PROBLEM TO WORK ON
Range to output from the entries below: the line containing "выполнен после успешного завершения целевого метода." through the line containing "Определяет, какие методы". Set it down exactly, ends included, nothing else.
++++ DATASET CONTENT
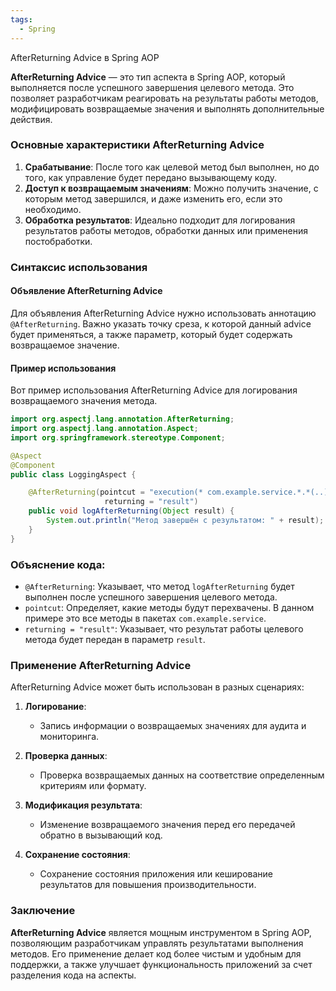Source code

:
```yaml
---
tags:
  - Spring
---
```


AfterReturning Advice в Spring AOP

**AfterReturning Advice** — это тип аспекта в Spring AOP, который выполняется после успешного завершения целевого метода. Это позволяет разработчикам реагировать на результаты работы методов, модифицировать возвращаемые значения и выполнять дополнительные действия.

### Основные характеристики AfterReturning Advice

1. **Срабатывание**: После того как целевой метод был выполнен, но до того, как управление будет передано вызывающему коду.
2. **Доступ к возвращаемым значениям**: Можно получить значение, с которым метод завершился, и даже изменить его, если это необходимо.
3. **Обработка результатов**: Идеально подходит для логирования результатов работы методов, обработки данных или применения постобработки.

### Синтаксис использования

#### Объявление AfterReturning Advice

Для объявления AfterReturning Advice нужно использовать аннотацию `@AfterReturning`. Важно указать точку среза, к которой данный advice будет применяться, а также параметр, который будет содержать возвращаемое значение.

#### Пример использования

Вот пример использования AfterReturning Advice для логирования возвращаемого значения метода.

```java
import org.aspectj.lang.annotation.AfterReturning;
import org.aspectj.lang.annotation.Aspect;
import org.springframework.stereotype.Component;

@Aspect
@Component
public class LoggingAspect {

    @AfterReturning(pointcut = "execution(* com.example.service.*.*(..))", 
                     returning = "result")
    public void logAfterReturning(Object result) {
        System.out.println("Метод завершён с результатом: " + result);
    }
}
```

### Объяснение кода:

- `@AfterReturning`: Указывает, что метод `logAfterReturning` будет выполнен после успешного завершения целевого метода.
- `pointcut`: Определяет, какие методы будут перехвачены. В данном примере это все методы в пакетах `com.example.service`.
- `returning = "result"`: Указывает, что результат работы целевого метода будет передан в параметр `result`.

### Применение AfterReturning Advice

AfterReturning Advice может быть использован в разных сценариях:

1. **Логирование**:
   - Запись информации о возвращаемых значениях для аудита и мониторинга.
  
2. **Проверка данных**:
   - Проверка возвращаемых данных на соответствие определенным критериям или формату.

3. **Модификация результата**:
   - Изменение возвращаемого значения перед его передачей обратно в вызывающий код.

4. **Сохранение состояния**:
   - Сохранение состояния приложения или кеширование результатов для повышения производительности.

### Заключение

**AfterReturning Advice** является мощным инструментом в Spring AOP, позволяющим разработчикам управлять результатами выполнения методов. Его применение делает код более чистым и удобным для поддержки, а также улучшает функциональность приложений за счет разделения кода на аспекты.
++++++++
OUTPUT OF THE TASK
- `@AfterReturning`: Указывает, что метод `logAfterReturning` будет выполнен после успешного завершения целевого метода.
- `pointcut`: Определяет, какие методы будут перехвачены. В данном примере это все методы в пакетах `com.example.service`.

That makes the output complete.